A similar thing could occur in the context of police shootings.
I have my reservations about whether the problem can be reduced to police training, it seems a charitable and easy fix for a problem that seems to be much bigger. Maybe it plays a part but then it still is a kind of weak kind of change. Like it has the feel of if we just do this, then everything will be better but I'm not sure how many people are really on board with that being the fix. There seems to be a lot of conflicting ideas of what is wanted and by whom.
I think a lot of people out of fear do go to great lengths to tolerate police, even when the police themselves are aggravating the situation. Like I think of Lt. Caron Nazario's interaction with police and how it seemed to me the police were the ones escalating things.
I think there can be intense feelings in some interactions which is charged for both ends, shit most people get anxious about getting pulled over even if they've done nothing wrong because you expect to get scrutinized and the consequences can be high.
Yeah, I heard about that paper and how it got all controversial for its findings.
Seems there is not anything totally damning about it, other than efforts to argue the sorts of limitations of the study. I think the one that stood out to me was the point about the group of black and white people who are stopped by police may not be identical for an air-tight comparison. Where there isn't an ability to control for bias in the police's discretion in who to stop.
It seems he responded to such criticisms:
"
Several scholars have rightly pointed out that these data all begin with an interaction, and suggested that racist policing manifests itself in more interactions between blacks and the police. The impact of this hypothesis in our shootings data seems minimal. The results on police shootings are statistically the same across all call types—ranging from officer-initiated contact with a suspicious person (where racism in whom to police is likely paramount) to a 911 call of a homicide in progress (where interaction with the potential suspect is more likely independent of race)."
https://www.wsj.com/articles/what-the-data-say-about-police-11592845959Another reason is of course the discretion of police and beyond them is the prejudice of people who call the cops on black people for little more than they're black in a place that they think they don't belong or doing something that doesn't seem 'normal' to their idea of a black person.
Roy Wood Jr. has a good comedic bit about some cashier trying to make him not use a plastic bag for his new iPhone because of the environment, and he explains how the guy just doesn't get why he needs the back and even the recipient to prove to security and the rest of the world he isn't walking out with a stolen iPhone. He needs proof of his purchase because he may get hassled otherwise.

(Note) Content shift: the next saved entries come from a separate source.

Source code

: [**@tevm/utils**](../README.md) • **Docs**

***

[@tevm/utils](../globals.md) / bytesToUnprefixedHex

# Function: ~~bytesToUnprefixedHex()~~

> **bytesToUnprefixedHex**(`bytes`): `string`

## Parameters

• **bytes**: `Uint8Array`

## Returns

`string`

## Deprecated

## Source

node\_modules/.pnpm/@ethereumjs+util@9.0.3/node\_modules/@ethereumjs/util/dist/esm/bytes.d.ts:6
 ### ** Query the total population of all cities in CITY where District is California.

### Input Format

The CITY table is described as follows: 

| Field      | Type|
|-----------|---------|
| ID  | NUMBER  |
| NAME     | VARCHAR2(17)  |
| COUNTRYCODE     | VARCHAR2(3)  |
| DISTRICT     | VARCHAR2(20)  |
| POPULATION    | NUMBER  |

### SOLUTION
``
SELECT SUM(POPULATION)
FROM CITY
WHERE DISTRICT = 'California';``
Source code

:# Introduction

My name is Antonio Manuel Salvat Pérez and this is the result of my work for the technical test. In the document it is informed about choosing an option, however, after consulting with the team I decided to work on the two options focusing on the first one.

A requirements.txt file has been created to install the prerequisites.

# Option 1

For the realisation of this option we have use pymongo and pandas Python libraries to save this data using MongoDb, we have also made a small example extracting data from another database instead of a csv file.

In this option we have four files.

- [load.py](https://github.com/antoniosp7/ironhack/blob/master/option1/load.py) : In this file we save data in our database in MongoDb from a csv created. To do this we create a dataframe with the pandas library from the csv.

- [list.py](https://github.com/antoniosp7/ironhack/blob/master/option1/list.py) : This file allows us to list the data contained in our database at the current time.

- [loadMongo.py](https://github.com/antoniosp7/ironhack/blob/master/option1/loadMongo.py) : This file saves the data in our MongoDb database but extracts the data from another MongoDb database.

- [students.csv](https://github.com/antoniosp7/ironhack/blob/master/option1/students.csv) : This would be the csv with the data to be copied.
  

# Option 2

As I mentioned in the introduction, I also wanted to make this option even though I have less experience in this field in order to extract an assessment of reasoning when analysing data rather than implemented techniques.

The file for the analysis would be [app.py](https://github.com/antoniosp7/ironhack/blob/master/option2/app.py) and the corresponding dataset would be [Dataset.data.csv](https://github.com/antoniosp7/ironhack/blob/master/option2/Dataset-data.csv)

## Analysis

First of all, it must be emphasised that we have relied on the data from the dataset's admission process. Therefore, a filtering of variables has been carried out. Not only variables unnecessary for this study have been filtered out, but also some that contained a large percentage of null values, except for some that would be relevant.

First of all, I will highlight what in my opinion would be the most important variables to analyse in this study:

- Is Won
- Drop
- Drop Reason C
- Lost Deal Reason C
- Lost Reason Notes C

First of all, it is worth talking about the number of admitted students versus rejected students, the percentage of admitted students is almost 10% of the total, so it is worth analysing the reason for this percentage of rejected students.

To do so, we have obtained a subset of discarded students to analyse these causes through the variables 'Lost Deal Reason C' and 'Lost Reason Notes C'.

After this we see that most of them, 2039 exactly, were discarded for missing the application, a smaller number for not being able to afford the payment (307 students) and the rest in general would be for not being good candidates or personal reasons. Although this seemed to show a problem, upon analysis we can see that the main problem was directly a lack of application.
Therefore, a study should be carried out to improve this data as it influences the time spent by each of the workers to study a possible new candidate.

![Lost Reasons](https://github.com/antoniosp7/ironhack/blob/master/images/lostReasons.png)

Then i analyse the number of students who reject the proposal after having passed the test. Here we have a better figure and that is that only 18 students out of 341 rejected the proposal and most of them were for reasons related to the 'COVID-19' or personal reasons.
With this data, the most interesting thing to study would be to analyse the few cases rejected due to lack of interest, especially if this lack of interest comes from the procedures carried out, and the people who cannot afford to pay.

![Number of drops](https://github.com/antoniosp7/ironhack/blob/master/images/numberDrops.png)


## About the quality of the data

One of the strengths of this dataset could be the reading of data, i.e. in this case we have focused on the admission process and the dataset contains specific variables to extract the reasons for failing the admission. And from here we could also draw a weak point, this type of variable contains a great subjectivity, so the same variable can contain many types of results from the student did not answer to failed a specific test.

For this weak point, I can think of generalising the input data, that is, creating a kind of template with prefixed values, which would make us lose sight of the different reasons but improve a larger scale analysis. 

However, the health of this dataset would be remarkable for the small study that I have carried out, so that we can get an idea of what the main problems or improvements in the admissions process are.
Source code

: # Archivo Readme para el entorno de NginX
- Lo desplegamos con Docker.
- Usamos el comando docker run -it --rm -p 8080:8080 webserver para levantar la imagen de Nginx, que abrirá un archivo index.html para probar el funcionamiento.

And this is where I would emphasize some of the larger institutional arrangements which help create this sense of a black person doesn't belong here beyond just media representation of the supercriminal and rhetoric of the super-strength black man, is that some people have very little contact or regular engagement with black people.
Part of which is the result of things like economic segregation which reflects the inertia of historically discriminatory practices and even just the status quo reflection of such disparities as things reinforce themselves.